[Collected data]
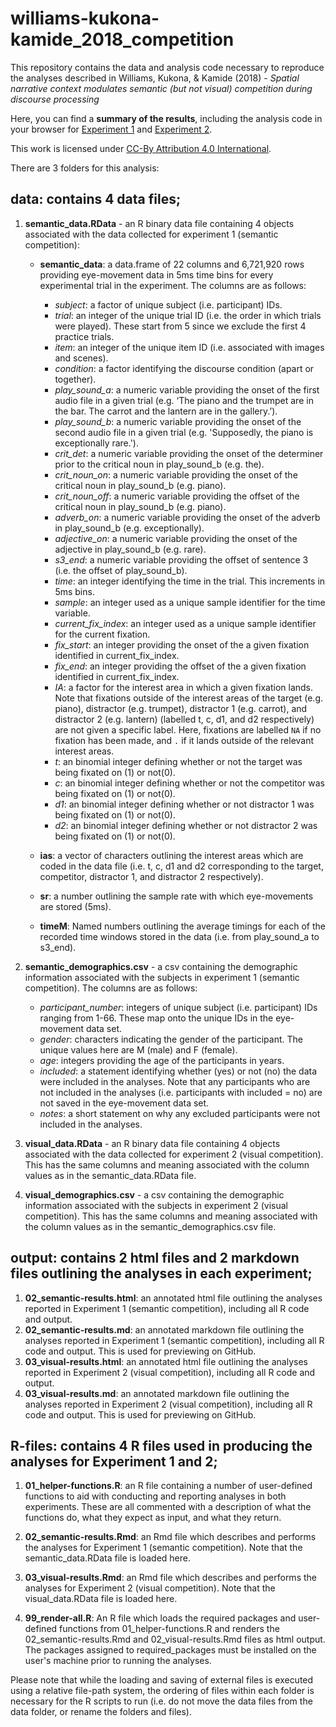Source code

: # williams-kukona-kamide_2018_competition
This repository contains the data and analysis code necessary to reproduce the analyses described in Williams, Kukona, &amp; Kamide (2018) - *Spatial narrative context modulates semantic (but not visual) competition during discourse processing*

Here, you can find a **summary of the results**, including the analysis code in your browser for [Experiment 1](https://github.com/gpwilliams/williams-kukona-kamide_2018_competition/blob/master/output/02_semantic-results.md) and [Experiment 2](https://github.com/gpwilliams/williams-kukona-kamide_2018_competition/blob/master/output/03_visual-results.md).

This work is licensed under [CC-By Attribution 4.0 International](https://creativecommons.org/licenses/by/4.0/legalcode).

There are 3 folders for this analysis:

## data: contains 4 data files;

1. **semantic_data.RData** - an R binary data file containing 4 objects associated with the data collected for experiment 1 (semantic competition):

   * **semantic_data**: a data.frame of 22 columns and 6,721,920 rows providing eye-movement data in 5ms time bins for every experimental trial in the experiment. The columns are as follows:
      * *subject*: a factor of unique subject (i.e. participant) IDs.  
      * *trial*: an integer of the unique trial ID (i.e. the order in which trials were played). These start from 5 since we exclude the first 4 practice trials.  
      * *item*: an integer of the unique item ID (i.e. associated with images and scenes).  
      * *condition*: a factor identifying the discourse condition (apart or together).  
      * *play_sound_a*: a numeric variable providing the onset of the first audio file in a given trial (e.g. ‘The piano and the trumpet are in the bar. The carrot and the lantern are in the gallery.’).  
      * *play_sound_b*: a numeric variable providing the onset of the second audio file in a given trial (e.g. 'Supposedly, the piano is exceptionally rare.').  
      * *crit_det*: a numeric variable providing the onset of the determiner prior to the critical noun in play_sound_b (e.g. the).  
      * *crit_noun_on*: a numeric variable providing the onset of the critical noun in play_sound_b (e.g. piano).  
      * *crit_noun_off*: a numeric variable providing the offset of the critical noun in play_sound_b (e.g. piano).  
      * *adverb_on*: a numeric variable providing the onset of the adverb in play_sound_b (e.g. exceptionally).  
      * *adjective_on*: a numeric variable providing the onset of the adjective in play_sound_b (e.g. rare).  
      * *s3_end*: a numeric variable providing the offset of sentence 3 (i.e. the offset of play_sound_b).  
      * *time*: an integer identifying the time in the trial. This increments in 5ms bins.  
      * *sample*: an integer used as a unique sample identifier for the time variable.  
      * *current_fix_index*: an integer used as a unique sample identifier for the current fixation.  
      * *fix_start*: an integer providing the onset of the a given fixation identified in current_fix_index.  
      * *fix_end*: an integer providing the offset of the a given fixation identified in current_fix_index.  
      * *IA*: a factor for the interest area in which a given fixation lands. Note that fixations outside of the interest areas of the target (e.g. piano), distractor (e.g. trumpet), distractor 1 (e.g. carrot), and distractor 2 (e.g. lantern) (labelled t, c, d1, and d2 respectively) are not given a specific label. Here, fixations are labelled `NA` if no fixation has been made, and `.` if it lands outside of the relevant interest areas.  
      * *t*: an binomial integer defining whether or not the target was being fixated on (1) or not(0).  
      * *c*: an binomial integer defining whether or not the competitor was being fixated on (1) or not(0).  
      * *d1*: an binomial integer defining whether or not distractor 1 was being fixated on (1) or not(0).  
      * *d2*: an binomial integer defining whether or not distractor 2 was being fixated on (1) or not(0). 
      
   * **ias**: a vector of characters outlining the interest areas which are coded in the data file (i.e. t, c, d1 and d2 corresponding to the target, competitor, distractor 1, and distractor 2 respectively).  
    
   * **sr**: a number outlining the sample rate with which eye-movements are stored (5ms).  
    
   * **timeM**: Named numbers outlining the average timings for each of the recorded time windows stored in the data (i.e. from play_sound_a to s3_end).  

2. **semantic_demographics.csv** - a csv containing the demographic information associated with the subjects in experiment 1 (semantic competition). The columns are as follows:
 
   * *participant_number*: integers of unique subject (i.e. participant) IDs ranging from 1-66. These map onto the unique IDs in the eye-movement data set.  
   * *gender*: characters indicating the gender of the participant. The unique values here are M (male) and F (female).  
   * *age*: integers providing the age of the participants in years.  
   * *included*: a statement identifying whether (yes) or not (no) the data were included in the analyses. Note that any participants who are not included in the analyses (i.e. participants with included = no) are not saved in the eye-movement data set.  
   * *notes*: a short statement on why any excluded participants were not included in the analyses.  
 
3. **visual_data.RData** - an R binary data file containing 4 objects associated with the data collected for experiment 2 (visual competition). This has the same columns and meaning associated with the column values as in the semantic_data.RData file.

4. **visual_demographics.csv** - a csv containing the demographic information associated with the subjects in experiment 2 (visual competition). This has the same columns and meaning associated with the column values as in the semantic_demographics.csv file.

## output: contains 2 html files and 2 markdown files outlining the analyses in each experiment;

   1. **02_semantic-results.html**: an annotated html file outlining the analyses reported in Experiment 1 (semantic competition), including all R code and output.  
   2. **02_semantic-results.md**: an annotated markdown file outlining the analyses reported in Experiment 1 (semantic competition), including all R code and output. This is used for previewing on GitHub.  
   3. **03_visual-results.html**: an annotated html file outlining the analyses reported in Experiment 2 (visual competition), including all R code and output.  
   4. **03_visual-results.md**: an annotated markdown file outlining the analyses reported in Experiment 2 (visual competition), including all R code and output. This is used for previewing on GitHub.  

## R-files: contains 4 R files used in producing the analyses for Experiment 1 and 2;

1. **01_helper-functions.R**: an R file containing a number of user-defined functions to aid with conducting and reporting analyses in both experiments. These are all commented with a description of what the functions do, what they expect as input, and what they return.
  
2. **02_semantic-results.Rmd**: an Rmd file which describes and performs the analyses for Experiment 1 (semantic competition). Note that the semantic_data.RData file is loaded here.
  
3. **03_visual-results.Rmd**: an Rmd file which describes and performs the analyses for Experiment 2 (visual competition). Note that the visual_data.RData file is loaded here.
  
4. **99_render-all.R**: An R file which loads the required packages and user-defined functions from 01_helper-functions.R and renders the 02_semantic-results.Rmd and 02_visual-results.Rmd files as html output. The packages assigned to required_packages must be installed on the user's machine prior to running the analyses.

Please note that while the loading and saving of external files is executed using a relative file-path system, the ordering of files within each folder is necessary for the R scripts to run (i.e. do not move the data files from the data folder, or rename the folders and files).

▶ PROBLEM
Without including any picture, repeat the data exactly.

▶ SOLUTION TO THE EXERCISE
Source code

: # williams-kukona-kamide_2018_competition
This repository contains the data and analysis code necessary to reproduce the analyses described in Williams, Kukona, &amp; Kamide (2018) - *Spatial narrative context modulates semantic (but not visual) competition during discourse processing*

Here, you can find a **summary of the results**, including the analysis code in your browser for [Experiment 1](https://github.com/gpwilliams/williams-kukona-kamide_2018_competition/blob/master/output/02_semantic-results.md) and [Experiment 2](https://github.com/gpwilliams/williams-kukona-kamide_2018_competition/blob/master/output/03_visual-results.md).

This work is licensed under [CC-By Attribution 4.0 International](https://creativecommons.org/licenses/by/4.0/legalcode).

There are 3 folders for this analysis:

## data: contains 4 data files;

1. **semantic_data.RData** - an R binary data file containing 4 objects associated with the data collected for experiment 1 (semantic competition):

   * **semantic_data**: a data.frame of 22 columns and 6,721,920 rows providing eye-movement data in 5ms time bins for every experimental trial in the experiment. The columns are as follows:
      * *subject*: a factor of unique subject (i.e. participant) IDs.  
      * *trial*: an integer of the unique trial ID (i.e. the order in which trials were played). These start from 5 since we exclude the first 4 practice trials.  
      * *item*: an integer of the unique item ID (i.e. associated with images and scenes).  
      * *condition*: a factor identifying the discourse condition (apart or together).  
      * *play_sound_a*: a numeric variable providing the onset of the first audio file in a given trial (e.g. ‘The piano and the trumpet are in the bar. The carrot and the lantern are in the gallery.’).  
      * *play_sound_b*: a numeric variable providing the onset of the second audio file in a given trial (e.g. 'Supposedly, the piano is exceptionally rare.').  
      * *crit_det*: a numeric variable providing the onset of the determiner prior to the critical noun in play_sound_b (e.g. the).  
      * *crit_noun_on*: a numeric variable providing the onset of the critical noun in play_sound_b (e.g. piano).  
      * *crit_noun_off*: a numeric variable providing the offset of the critical noun in play_sound_b (e.g. piano).  
      * *adverb_on*: a numeric variable providing the onset of the adverb in play_sound_b (e.g. exceptionally).  
      * *adjective_on*: a numeric variable providing the onset of the adjective in play_sound_b (e.g. rare).  
      * *s3_end*: a numeric variable providing the offset of sentence 3 (i.e. the offset of play_sound_b).  
      * *time*: an integer identifying the time in the trial. This increments in 5ms bins.  
      * *sample*: an integer used as a unique sample identifier for the time variable.  
      * *current_fix_index*: an integer used as a unique sample identifier for the current fixation.  
      * *fix_start*: an integer providing the onset of the a given fixation identified in current_fix_index.  
      * *fix_end*: an integer providing the offset of the a given fixation identified in current_fix_index.  
      * *IA*: a factor for the interest area in which a given fixation lands. Note that fixations outside of the interest areas of the target (e.g. piano), distractor (e.g. trumpet), distractor 1 (e.g. carrot), and distractor 2 (e.g. lantern) (labelled t, c, d1, and d2 respectively) are not given a specific label. Here, fixations are labelled `NA` if no fixation has been made, and `.` if it lands outside of the relevant interest areas.  
      * *t*: an binomial integer defining whether or not the target was being fixated on (1) or not(0).  
      * *c*: an binomial integer defining whether or not the competitor was being fixated on (1) or not(0).  
      * *d1*: an binomial integer defining whether or not distractor 1 was being fixated on (1) or not(0).  
      * *d2*: an binomial integer defining whether or not distractor 2 was being fixated on (1) or not(0). 
      
   * **ias**: a vector of characters outlining the interest areas which are coded in the data file (i.e. t, c, d1 and d2 corresponding to the target, competitor, distractor 1, and distractor 2 respectively).  
    
   * **sr**: a number outlining the sample rate with which eye-movements are stored (5ms).  
    
   * **timeM**: Named numbers outlining the average timings for each of the recorded time windows stored in the data (i.e. from play_sound_a to s3_end).  

2. **semantic_demographics.csv** - a csv containing the demographic information associated with the subjects in experiment 1 (semantic competition). The columns are as follows:
 
   * *participant_number*: integers of unique subject (i.e. participant) IDs ranging from 1-66. These map onto the unique IDs in the eye-movement data set.  
   * *gender*: characters indicating the gender of the participant. The unique values here are M (male) and F (female).  
   * *age*: integers providing the age of the participants in years.  
   * *included*: a statement identifying whether (yes) or not (no) the data were included in the analyses. Note that any participants who are not included in the analyses (i.e. participants with included = no) are not saved in the eye-movement data set.  
   * *notes*: a short statement on why any excluded participants were not included in the analyses.  
 
3. **visual_data.RData** - an R binary data file containing 4 objects associated with the data collected for experiment 2 (visual competition). This has the same columns and meaning associated with the column values as in the semantic_data.RData file.

4. **visual_demographics.csv** - a csv containing the demographic information associated with the subjects in experiment 2 (visual competition). This has the same columns and meaning associated with the column values as in the semantic_demographics.csv file.

## output: contains 2 html files and 2 markdown files outlining the analyses in each experiment;

   1. **02_semantic-results.html**: an annotated html file outlining the analyses reported in Experiment 1 (semantic competition), including all R code and output.  
   2. **02_semantic-results.md**: an annotated markdown file outlining the analyses reported in Experiment 1 (semantic competition), including all R code and output. This is used for previewing on GitHub.  
   3. **03_visual-results.html**: an annotated html file outlining the analyses reported in Experiment 2 (visual competition), including all R code and output.  
   4. **03_visual-results.md**: an annotated markdown file outlining the analyses reported in Experiment 2 (visual competition), including all R code and output. This is used for previewing on GitHub.  

## R-files: contains 4 R files used in producing the analyses for Experiment 1 and 2;

1. **01_helper-functions.R**: an R file containing a number of user-defined functions to aid with conducting and reporting analyses in both experiments. These are all commented with a description of what the functions do, what they expect as input, and what they return.
  
2. **02_semantic-results.Rmd**: an Rmd file which describes and performs the analyses for Experiment 1 (semantic competition). Note that the semantic_data.RData file is loaded here.
  
3. **03_visual-results.Rmd**: an Rmd file which describes and performs the analyses for Experiment 2 (visual competition). Note that the visual_data.RData file is loaded here.
  
4. **99_render-all.R**: An R file which loads the required packages and user-defined functions from 01_helper-functions.R and renders the 02_semantic-results.Rmd and 02_visual-results.Rmd files as html output. The packages assigned to required_packages must be installed on the user's machine prior to running the analyses.

Please note that while the loading and saving of external files is executed using a relative file-path system, the ordering of files within each folder is necessary for the R scripts to run (i.e. do not move the data files from the data folder, or rename the folders and files).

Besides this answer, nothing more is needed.